Exercise goal:
Each record should reappear exactly in your answer, minus any picture.

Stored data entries
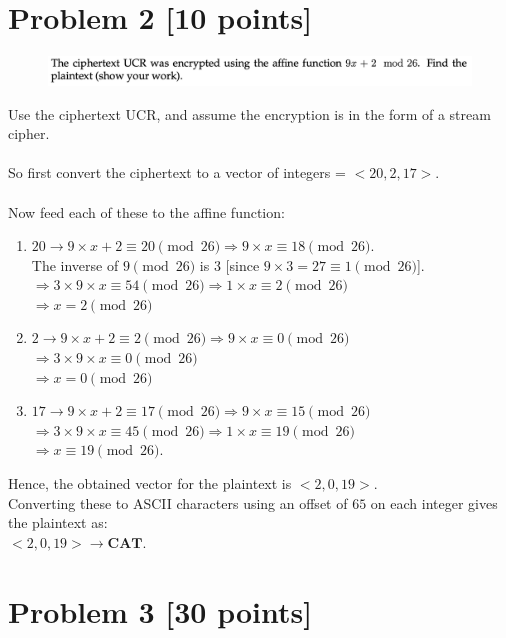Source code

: \documentclass{ashoka-crypto}
\begin{document}
\section*{Problem 2 [10 points]}

\begin{figure}[h]
\includegraphics[width=17cm]{2}
\end{figure}

Use the ciphertext UCR, and assume the encryption is in the form of a stream cipher.\\\\
So first convert the ciphertext to a vector of integers = $<20, 2, 17>$.\\\\
Now feed each of these to the affine function:
\begin{enumerate}
\item $20 \rightarrow 9\times x + 2 \equiv 20 \pmod {26} \Rightarrow 9\times x \equiv 18 \pmod {26}$.\\
The inverse of $9 \pmod {26}$ is 3 [since $9\times 3 = 27 \equiv 1 \pmod {26}$].\\
$\Rightarrow 3\times 9 \times x \equiv 54 \pmod {26} \Rightarrow 1 \times x \equiv 2 \pmod {26}$\\
$\Rightarrow x = 2 \pmod {26}$
\item $2 \rightarrow 9 \times x + 2 \equiv 2 \pmod {26} \Rightarrow 9 \times x \equiv 0 \pmod {26}$\\
$\Rightarrow 3\times 9 \times x \equiv 0 \pmod {26}$\\
$\Rightarrow x = 0 \pmod {26}$
\item $17 \rightarrow 9 \times x + 2 \equiv 17 \pmod {26} \Rightarrow 9 \times x \equiv 15 \pmod {26}$\\
$\Rightarrow 3\times 9 \times x \equiv 45 \pmod {26} \Rightarrow 1 \times x \equiv 19 \pmod {26}$\\
$\Rightarrow x \equiv 19 \pmod {26}$.
\end{enumerate}

Hence, the obtained vector for the plaintext is $<2,0,19>$.\\
Converting these to ASCII characters using an offset of $65$ on each integer gives the plaintext as:\\
$<2,0,19> \rightarrow \textbf{CAT}$. 

\section*{Problem 3 [30 points]}
\end{document}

Result:
Source code

: \documentclass{ashoka-crypto}
\begin{document}
\section*{Problem 2 [10 points]}

\begin{figure}[h]
\includegraphics[width=17cm]{2}
\end{figure}

Use the ciphertext UCR, and assume the encryption is in the form of a stream cipher.\\\\
So first convert the ciphertext to a vector of integers = $<20, 2, 17>$.\\\\
Now feed each of these to the affine function:
\begin{enumerate}
\item $20 \rightarrow 9\times x + 2 \equiv 20 \pmod {26} \Rightarrow 9\times x \equiv 18 \pmod {26}$.\\
The inverse of $9 \pmod {26}$ is 3 [since $9\times 3 = 27 \equiv 1 \pmod {26}$].\\
$\Rightarrow 3\times 9 \times x \equiv 54 \pmod {26} \Rightarrow 1 \times x \equiv 2 \pmod {26}$\\
$\Rightarrow x = 2 \pmod {26}$
\item $2 \rightarrow 9 \times x + 2 \equiv 2 \pmod {26} \Rightarrow 9 \times x \equiv 0 \pmod {26}$\\
$\Rightarrow 3\times 9 \times x \equiv 0 \pmod {26}$\\
$\Rightarrow x = 0 \pmod {26}$
\item $17 \rightarrow 9 \times x + 2 \equiv 17 \pmod {26} \Rightarrow 9 \times x \equiv 15 \pmod {26}$\\
$\Rightarrow 3\times 9 \times x \equiv 45 \pmod {26} \Rightarrow 1 \times x \equiv 19 \pmod {26}$\\
$\Rightarrow x \equiv 19 \pmod {26}$.
\end{enumerate}

Hence, the obtained vector for the plaintext is $<2,0,19>$.\\
Converting these to ASCII characters using an offset of $65$ on each integer gives the plaintext as:\\
$<2,0,19> \rightarrow \textbf{CAT}$. 

\section*{Problem 3 [30 points]}
\end{document}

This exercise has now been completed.